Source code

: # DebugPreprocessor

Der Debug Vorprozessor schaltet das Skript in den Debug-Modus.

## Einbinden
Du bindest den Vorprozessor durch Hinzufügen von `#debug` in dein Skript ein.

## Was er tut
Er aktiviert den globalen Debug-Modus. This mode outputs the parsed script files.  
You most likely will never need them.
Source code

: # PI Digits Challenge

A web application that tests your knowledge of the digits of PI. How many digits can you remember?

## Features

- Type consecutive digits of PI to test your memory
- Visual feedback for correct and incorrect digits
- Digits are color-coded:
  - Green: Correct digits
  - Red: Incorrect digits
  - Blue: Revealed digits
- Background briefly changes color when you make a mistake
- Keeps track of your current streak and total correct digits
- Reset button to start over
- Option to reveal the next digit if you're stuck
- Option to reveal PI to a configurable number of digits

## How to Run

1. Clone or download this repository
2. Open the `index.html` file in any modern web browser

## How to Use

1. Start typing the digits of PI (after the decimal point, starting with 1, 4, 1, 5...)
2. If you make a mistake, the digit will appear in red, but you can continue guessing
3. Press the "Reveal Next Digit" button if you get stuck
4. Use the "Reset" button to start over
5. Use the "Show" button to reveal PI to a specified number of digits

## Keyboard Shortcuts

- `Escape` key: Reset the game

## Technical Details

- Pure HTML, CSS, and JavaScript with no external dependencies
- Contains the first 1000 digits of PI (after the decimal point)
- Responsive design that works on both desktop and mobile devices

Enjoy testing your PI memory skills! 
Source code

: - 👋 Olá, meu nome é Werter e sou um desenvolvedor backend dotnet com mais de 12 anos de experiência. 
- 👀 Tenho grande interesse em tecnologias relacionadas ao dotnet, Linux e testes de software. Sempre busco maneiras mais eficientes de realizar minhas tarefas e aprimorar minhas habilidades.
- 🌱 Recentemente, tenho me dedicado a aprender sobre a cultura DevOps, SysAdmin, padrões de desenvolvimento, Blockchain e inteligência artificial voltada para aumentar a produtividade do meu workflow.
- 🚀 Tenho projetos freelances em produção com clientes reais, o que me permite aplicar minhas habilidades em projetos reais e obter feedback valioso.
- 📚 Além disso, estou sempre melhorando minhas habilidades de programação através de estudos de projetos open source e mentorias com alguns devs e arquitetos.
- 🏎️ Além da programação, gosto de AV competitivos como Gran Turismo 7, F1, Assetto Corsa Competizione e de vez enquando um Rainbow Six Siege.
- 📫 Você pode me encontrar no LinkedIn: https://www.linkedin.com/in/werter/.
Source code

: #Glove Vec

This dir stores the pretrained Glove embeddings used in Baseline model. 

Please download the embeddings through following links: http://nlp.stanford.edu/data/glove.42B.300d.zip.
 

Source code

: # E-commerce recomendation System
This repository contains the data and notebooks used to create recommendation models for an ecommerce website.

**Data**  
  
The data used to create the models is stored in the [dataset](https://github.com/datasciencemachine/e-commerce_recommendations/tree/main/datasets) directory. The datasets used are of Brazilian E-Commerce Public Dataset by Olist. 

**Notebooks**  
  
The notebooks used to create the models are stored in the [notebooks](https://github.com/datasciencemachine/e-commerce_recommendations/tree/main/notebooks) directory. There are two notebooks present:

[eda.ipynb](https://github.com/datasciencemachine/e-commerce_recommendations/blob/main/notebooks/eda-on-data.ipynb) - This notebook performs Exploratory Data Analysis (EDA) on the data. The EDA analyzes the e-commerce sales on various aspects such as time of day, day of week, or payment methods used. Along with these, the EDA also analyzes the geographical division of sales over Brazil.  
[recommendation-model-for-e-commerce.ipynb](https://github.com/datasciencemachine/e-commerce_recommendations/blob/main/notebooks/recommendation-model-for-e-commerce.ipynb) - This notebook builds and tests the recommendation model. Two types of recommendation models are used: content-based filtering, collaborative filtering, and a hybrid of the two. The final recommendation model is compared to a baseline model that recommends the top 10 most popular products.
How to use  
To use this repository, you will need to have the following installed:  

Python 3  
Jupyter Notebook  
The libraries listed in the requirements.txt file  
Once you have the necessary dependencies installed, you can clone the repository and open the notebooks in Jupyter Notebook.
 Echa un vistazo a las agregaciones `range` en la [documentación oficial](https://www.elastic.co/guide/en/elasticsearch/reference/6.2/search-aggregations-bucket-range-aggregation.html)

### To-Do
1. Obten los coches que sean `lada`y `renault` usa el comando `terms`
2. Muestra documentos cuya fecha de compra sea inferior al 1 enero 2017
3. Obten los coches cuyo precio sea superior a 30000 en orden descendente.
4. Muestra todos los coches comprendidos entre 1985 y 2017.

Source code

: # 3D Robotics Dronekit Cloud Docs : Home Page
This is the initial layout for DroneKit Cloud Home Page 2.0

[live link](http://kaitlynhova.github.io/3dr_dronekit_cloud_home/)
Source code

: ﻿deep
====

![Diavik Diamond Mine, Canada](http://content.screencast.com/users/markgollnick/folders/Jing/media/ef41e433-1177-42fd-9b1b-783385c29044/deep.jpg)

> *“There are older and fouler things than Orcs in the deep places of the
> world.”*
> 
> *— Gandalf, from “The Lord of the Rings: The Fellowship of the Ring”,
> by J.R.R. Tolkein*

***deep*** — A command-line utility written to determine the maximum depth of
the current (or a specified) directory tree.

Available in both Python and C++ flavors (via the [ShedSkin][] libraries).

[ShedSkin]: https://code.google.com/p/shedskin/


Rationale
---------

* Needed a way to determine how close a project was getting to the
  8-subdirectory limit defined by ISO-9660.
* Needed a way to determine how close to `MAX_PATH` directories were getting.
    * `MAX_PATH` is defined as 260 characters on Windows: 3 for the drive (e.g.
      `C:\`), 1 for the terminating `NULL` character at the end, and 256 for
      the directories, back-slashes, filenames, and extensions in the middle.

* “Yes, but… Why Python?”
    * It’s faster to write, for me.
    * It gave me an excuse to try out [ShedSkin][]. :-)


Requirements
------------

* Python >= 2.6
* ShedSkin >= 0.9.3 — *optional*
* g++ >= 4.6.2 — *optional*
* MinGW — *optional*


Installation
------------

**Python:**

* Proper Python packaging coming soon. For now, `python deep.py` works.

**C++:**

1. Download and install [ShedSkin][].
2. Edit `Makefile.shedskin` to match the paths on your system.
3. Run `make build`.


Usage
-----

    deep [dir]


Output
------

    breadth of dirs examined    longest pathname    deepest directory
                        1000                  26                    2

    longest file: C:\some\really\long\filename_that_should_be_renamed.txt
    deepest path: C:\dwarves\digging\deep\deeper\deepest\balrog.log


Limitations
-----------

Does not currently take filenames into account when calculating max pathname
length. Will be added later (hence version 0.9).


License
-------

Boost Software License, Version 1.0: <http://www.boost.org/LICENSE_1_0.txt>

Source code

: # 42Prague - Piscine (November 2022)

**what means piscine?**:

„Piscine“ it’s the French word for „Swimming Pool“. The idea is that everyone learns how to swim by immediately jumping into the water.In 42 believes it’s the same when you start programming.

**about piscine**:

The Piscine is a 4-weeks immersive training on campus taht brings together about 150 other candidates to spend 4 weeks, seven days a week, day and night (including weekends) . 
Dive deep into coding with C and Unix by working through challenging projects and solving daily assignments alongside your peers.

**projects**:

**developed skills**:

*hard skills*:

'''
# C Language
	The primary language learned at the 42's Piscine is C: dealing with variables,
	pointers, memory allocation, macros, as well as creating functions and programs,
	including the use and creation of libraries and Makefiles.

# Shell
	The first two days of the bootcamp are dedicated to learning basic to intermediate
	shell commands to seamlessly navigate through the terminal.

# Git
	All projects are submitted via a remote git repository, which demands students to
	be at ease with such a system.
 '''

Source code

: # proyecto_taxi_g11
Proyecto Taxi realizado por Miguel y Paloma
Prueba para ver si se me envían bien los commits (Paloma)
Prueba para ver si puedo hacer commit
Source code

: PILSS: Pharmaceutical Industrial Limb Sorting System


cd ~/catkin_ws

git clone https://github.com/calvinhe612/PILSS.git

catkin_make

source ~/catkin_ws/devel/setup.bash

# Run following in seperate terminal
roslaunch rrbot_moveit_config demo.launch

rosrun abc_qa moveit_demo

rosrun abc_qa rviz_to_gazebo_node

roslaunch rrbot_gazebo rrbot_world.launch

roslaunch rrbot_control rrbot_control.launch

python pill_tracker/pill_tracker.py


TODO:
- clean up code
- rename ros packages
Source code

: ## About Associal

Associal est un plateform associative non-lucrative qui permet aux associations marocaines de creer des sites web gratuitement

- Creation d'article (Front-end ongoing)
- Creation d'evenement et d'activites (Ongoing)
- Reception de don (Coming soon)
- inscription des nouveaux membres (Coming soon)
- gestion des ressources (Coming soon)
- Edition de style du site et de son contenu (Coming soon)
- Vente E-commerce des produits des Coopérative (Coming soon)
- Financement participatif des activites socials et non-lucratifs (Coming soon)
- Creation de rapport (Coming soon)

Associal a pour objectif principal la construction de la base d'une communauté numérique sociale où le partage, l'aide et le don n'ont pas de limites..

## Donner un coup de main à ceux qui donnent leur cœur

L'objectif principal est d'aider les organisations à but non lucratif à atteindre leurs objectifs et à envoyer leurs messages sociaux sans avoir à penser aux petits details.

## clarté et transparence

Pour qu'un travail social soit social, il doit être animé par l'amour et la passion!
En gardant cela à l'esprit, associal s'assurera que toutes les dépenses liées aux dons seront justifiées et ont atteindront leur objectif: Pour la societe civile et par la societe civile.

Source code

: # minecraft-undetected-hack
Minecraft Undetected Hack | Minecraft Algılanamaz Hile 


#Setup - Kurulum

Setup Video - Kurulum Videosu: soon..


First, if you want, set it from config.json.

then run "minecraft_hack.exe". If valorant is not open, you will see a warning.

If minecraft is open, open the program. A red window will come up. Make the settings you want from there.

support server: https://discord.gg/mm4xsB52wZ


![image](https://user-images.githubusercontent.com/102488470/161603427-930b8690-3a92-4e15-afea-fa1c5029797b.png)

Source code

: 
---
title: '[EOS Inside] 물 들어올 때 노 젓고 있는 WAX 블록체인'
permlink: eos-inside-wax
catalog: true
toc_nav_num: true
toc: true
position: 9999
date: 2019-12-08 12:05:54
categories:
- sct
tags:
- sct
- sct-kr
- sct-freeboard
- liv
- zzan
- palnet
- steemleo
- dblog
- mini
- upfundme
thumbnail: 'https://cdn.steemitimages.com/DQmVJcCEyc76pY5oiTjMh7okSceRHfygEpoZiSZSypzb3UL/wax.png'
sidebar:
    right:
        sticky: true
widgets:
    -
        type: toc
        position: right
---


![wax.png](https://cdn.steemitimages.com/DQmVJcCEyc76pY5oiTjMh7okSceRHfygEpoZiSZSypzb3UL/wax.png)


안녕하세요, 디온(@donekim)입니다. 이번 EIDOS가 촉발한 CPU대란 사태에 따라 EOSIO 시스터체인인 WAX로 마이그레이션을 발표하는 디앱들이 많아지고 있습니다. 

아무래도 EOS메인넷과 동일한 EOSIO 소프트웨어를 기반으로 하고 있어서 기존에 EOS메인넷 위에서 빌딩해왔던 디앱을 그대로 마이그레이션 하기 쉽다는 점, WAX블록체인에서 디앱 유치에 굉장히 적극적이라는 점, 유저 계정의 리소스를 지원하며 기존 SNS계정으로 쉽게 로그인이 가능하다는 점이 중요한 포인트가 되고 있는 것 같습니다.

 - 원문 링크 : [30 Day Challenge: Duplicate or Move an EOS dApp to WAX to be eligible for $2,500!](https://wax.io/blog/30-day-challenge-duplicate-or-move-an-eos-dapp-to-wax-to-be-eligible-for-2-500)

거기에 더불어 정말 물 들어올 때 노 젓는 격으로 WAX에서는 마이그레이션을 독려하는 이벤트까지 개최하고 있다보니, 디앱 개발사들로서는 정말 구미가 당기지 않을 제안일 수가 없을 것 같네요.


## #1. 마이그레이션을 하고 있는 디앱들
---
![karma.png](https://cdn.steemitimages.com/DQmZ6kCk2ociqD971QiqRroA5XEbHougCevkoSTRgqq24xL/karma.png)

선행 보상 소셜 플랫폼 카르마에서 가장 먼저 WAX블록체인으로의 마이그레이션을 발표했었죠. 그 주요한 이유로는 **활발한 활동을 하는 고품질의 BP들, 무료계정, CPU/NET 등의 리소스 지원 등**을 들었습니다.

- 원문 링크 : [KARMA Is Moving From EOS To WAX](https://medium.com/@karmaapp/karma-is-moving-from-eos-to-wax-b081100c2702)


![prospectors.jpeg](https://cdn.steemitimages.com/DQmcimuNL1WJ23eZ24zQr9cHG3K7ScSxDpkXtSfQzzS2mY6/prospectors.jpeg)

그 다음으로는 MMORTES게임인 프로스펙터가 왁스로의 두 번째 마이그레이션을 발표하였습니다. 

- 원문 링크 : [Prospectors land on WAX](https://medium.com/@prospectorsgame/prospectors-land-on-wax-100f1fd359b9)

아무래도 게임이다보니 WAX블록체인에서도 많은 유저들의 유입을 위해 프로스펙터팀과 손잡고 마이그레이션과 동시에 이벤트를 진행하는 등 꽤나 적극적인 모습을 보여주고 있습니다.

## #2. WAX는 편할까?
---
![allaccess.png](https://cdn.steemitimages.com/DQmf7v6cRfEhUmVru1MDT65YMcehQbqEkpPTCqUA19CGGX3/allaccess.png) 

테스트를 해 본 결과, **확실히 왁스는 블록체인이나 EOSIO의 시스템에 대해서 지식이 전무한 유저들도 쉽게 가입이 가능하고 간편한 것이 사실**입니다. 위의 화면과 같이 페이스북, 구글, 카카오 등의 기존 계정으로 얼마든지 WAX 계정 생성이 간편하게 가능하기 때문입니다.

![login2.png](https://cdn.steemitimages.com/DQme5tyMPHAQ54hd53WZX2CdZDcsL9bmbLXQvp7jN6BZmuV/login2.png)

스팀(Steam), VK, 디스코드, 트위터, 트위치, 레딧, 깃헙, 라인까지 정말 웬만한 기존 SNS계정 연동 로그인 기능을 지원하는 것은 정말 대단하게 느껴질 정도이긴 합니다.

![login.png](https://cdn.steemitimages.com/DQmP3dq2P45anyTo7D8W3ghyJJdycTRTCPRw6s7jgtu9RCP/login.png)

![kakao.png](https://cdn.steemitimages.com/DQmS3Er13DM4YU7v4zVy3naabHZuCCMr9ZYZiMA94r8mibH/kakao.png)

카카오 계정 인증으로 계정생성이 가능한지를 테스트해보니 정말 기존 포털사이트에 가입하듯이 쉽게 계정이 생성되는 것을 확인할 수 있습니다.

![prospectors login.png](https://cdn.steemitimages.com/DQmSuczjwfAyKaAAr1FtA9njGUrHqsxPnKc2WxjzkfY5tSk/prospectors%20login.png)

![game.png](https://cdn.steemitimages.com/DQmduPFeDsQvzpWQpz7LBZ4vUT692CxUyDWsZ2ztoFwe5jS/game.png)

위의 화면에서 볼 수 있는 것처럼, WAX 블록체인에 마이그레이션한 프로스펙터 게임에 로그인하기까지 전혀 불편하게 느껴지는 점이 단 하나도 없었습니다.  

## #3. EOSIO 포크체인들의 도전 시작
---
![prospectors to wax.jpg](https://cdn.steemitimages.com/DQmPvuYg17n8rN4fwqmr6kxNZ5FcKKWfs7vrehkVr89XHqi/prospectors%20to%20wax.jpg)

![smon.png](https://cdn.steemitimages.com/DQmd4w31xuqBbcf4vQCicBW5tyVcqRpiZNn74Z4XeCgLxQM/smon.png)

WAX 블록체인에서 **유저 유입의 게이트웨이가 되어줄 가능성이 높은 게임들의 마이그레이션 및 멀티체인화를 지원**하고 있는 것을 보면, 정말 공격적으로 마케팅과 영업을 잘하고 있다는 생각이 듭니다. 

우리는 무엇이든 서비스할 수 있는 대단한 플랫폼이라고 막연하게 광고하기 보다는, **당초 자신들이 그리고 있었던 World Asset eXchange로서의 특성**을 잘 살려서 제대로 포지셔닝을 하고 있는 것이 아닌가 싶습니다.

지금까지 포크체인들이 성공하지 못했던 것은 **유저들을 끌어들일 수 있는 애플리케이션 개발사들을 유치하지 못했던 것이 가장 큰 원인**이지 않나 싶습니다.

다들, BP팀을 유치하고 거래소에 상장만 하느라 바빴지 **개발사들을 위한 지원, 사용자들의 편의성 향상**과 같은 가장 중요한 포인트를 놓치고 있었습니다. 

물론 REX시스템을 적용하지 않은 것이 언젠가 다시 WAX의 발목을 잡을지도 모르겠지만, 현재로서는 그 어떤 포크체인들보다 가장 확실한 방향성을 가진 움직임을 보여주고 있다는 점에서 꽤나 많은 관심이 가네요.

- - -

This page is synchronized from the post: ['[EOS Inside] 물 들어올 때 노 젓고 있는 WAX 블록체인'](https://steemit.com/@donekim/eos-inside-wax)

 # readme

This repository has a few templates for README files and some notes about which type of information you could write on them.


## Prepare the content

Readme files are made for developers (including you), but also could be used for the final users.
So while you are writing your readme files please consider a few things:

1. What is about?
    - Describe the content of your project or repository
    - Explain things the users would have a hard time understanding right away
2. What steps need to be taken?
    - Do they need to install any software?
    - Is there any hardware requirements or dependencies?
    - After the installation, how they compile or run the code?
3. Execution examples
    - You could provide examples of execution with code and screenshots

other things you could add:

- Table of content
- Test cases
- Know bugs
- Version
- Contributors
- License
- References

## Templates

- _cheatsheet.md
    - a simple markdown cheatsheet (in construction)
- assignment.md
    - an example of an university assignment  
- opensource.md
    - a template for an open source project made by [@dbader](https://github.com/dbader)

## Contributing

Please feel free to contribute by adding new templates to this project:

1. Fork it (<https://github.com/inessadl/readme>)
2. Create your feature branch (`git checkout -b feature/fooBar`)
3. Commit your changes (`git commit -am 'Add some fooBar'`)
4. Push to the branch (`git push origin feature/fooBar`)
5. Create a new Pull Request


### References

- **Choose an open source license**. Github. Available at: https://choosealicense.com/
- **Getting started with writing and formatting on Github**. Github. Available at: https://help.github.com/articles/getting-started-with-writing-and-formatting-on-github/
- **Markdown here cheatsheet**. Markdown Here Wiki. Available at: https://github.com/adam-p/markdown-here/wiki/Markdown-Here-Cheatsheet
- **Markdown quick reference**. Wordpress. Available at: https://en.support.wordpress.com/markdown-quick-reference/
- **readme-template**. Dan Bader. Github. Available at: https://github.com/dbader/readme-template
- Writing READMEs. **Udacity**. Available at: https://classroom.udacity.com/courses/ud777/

Work required -> Return precisely the lines of the records, starting with the line that holds "## Contributing" and ending with the last one.

Exercise answer ->
## Contributing

Please feel free to contribute by adding new templates to this project:

1. Fork it (<https://github.com/inessadl/readme>)
2. Create your feature branch (`git checkout -b feature/fooBar`)
3. Commit your changes (`git commit -am 'Add some fooBar'`)
4. Push to the branch (`git push origin feature/fooBar`)
5. Create a new Pull Request


### References

- **Choose an open source license**. Github. Available at: https://choosealicense.com/
- **Getting started with writing and formatting on Github**. Github. Available at: https://help.github.com/articles/getting-started-with-writing-and-formatting-on-github/
- **Markdown here cheatsheet**. Markdown Here Wiki. Available at: https://github.com/adam-p/markdown-here/wiki/Markdown-Here-Cheatsheet
- **Markdown quick reference**. Wordpress. Available at: https://en.support.wordpress.com/markdown-quick-reference/
- **readme-template**. Dan Bader. Github. Available at: https://github.com/dbader/readme-template
- Writing READMEs. **Udacity**. Available at: https://classroom.udacity.com/courses/ud777/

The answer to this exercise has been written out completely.